• _WHAT YOU WILL DO_: From the entries below, gather each line containing the word "tips".

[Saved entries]
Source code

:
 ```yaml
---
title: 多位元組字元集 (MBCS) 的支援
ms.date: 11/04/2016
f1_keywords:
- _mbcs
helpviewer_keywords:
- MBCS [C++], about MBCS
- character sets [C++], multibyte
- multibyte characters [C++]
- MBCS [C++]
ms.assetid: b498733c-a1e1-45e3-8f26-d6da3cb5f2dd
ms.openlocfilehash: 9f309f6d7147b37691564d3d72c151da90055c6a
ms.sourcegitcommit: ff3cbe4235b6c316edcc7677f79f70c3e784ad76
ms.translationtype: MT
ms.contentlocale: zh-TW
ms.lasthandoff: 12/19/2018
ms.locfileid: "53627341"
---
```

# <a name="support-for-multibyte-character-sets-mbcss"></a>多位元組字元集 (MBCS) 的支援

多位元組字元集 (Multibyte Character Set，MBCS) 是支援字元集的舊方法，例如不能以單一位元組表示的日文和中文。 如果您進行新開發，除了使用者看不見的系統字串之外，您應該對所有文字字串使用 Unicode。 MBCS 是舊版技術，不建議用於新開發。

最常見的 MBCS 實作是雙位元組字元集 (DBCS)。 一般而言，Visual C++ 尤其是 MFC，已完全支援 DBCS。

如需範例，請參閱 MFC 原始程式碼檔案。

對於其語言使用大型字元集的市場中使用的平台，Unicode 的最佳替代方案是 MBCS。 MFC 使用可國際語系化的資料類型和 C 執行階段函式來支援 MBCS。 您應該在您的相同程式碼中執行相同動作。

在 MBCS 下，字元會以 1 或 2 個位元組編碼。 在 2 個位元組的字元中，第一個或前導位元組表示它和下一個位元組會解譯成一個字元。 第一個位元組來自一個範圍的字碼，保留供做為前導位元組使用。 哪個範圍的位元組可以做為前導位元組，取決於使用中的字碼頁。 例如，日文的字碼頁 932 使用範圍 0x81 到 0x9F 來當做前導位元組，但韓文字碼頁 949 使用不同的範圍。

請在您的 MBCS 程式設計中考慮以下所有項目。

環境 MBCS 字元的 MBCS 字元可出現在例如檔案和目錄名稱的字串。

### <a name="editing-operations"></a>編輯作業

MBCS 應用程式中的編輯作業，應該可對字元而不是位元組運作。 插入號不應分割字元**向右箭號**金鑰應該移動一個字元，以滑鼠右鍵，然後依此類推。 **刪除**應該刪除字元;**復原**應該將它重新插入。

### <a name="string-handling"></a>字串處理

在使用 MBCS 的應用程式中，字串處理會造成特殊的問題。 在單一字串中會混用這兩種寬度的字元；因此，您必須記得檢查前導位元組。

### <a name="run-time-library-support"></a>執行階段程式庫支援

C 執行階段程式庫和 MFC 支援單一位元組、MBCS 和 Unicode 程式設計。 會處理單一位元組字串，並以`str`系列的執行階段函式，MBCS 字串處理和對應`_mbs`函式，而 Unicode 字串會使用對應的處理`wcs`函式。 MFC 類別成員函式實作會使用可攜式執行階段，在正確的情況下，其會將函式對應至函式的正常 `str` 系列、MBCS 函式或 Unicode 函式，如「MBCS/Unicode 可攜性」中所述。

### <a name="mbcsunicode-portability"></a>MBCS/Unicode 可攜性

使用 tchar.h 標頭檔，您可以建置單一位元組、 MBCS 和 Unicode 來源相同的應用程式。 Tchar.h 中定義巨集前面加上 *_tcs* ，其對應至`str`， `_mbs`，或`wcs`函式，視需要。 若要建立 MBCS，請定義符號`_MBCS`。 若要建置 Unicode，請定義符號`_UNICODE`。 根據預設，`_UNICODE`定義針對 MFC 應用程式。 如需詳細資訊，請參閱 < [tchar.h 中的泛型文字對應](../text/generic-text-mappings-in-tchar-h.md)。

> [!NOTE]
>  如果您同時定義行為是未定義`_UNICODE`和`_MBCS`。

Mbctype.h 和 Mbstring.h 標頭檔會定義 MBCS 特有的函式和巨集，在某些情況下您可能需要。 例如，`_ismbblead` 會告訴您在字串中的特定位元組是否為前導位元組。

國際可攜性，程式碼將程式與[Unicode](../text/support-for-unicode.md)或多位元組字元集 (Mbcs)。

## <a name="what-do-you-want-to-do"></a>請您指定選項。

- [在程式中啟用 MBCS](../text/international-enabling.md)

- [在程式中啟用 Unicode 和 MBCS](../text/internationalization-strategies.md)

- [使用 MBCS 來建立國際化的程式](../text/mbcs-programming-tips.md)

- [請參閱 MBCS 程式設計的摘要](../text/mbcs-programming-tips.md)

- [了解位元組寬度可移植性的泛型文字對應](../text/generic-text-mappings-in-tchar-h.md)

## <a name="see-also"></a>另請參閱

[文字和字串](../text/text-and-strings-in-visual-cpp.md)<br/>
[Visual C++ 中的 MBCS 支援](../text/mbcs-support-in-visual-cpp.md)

• _RESPONSE BELOW_:
- [使用 MBCS 來建立國際化的程式](../text/mbcs-programming-tips.md)
- [請參閱 MBCS 程式設計的摘要](../text/mbcs-programming-tips.md)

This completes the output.